The Sapphire Reception Room and most of the wing which housed that informal chamber for semi-formal gatherings had been spared the fire that had gutted a very great deal of the old palace. Yantong had rebuilt much; but the place sagged as though tired, towers and spires toppled inwards and walls slaked along the entrenchments, so that the skyline that had once lifted so arrogantly now looked like a haphazard collection of tooth-stumped jaws. The imperial palace of Vondium looked rather like a tent with the central pole chopped down. Some essential work still went on so as to house conveniently the people involved in the type of government I intended — if that is not too strong a word for the still bumbling ideas I entertained on running the country — and carpenters and masons and brickies gave a pleasing air of busy activity. No one was slave. The reverberations of that stringent policy to which, despite all opposition, I clung, had made, was making, and would continue to make life unpleasant in silly and petty ways as much as large and ponderable fashions.

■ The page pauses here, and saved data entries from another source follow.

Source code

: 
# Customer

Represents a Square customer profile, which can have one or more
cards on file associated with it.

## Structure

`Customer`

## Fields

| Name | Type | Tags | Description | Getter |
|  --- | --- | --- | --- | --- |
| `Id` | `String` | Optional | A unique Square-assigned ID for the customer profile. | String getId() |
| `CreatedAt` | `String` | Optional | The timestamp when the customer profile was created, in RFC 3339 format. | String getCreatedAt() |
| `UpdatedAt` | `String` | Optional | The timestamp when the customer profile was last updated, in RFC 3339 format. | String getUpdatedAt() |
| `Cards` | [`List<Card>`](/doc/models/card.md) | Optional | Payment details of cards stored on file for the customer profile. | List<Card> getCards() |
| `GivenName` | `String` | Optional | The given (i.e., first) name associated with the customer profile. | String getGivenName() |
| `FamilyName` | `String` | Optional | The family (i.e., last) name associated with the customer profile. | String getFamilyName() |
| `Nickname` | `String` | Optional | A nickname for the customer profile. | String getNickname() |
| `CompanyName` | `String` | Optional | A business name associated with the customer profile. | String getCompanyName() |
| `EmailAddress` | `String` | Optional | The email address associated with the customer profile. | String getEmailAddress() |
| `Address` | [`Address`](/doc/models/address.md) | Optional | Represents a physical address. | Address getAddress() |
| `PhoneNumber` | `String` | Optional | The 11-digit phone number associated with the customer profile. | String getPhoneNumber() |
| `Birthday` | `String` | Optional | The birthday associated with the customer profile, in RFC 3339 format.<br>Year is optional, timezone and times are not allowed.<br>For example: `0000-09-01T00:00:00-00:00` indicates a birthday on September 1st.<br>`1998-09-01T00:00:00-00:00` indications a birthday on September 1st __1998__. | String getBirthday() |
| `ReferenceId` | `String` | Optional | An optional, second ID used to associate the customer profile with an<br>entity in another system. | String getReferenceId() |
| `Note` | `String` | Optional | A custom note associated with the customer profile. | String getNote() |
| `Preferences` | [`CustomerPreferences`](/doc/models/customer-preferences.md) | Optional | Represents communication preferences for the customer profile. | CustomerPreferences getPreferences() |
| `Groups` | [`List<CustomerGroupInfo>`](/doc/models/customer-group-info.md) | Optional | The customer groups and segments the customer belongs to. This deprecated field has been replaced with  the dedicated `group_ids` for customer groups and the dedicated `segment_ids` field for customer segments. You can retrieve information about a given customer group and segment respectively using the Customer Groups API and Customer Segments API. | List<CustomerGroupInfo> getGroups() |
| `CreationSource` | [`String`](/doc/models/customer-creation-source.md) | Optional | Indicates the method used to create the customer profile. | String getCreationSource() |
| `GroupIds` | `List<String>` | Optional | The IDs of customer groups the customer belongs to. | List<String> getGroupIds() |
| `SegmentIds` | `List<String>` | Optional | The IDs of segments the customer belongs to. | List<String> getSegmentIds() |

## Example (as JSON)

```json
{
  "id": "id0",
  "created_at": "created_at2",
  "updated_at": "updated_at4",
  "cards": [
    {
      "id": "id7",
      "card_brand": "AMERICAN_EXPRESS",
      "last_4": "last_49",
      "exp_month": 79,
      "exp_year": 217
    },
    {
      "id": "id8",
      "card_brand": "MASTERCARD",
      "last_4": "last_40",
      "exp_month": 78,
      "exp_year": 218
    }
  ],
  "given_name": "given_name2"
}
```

A party brought in the uniforms and equipment of the dead Chuliks. They had taken their wounded with them. As I say, Chuliks are fighting men.
Giving instructions for the lot to be dumped in the Sapphire Reception Room and for tea in immense quantities to be prepared, I carried on into the small suite we had managed to make habitable. The rooms were not large; but they possessed walls and ceilings, and the water still ran, pumped up by windmills hastily erected on the roof. If you looked out of the north window you saw the charred stump of the old Wersting Tower where they used to keep kenneled those fearsome hunting animals. Already green growing shoots clambered across the blackened crevices and specks of brilliant color lightened with blooms the sere gauntness of the wrack.
Delia was not to be found in the outer rooms, and her handmaidens told me she was in the bedroom. Like me, Delia kept only a very few personal servants, and if I do not mention them overmuch it is because they were so good that they had become a part of our life. Fiona and Rosala tended Delia, and they were girls formed for the delight of the gods, smiling, bright of eye, brilliant of lip, with natures that decked the world in sunshine. No obstacle would be placed in their path when, as is the way of the world, they would wish to marry the young men of their choice. The same openness applied to Emder, a quiet-spoken, gentle, dextrous and extraordinarily competent man who looked after most of my material wants. If you wish to call him a valet, the description matches perhaps half of his duties. He was a treasure and I valued him as a friend.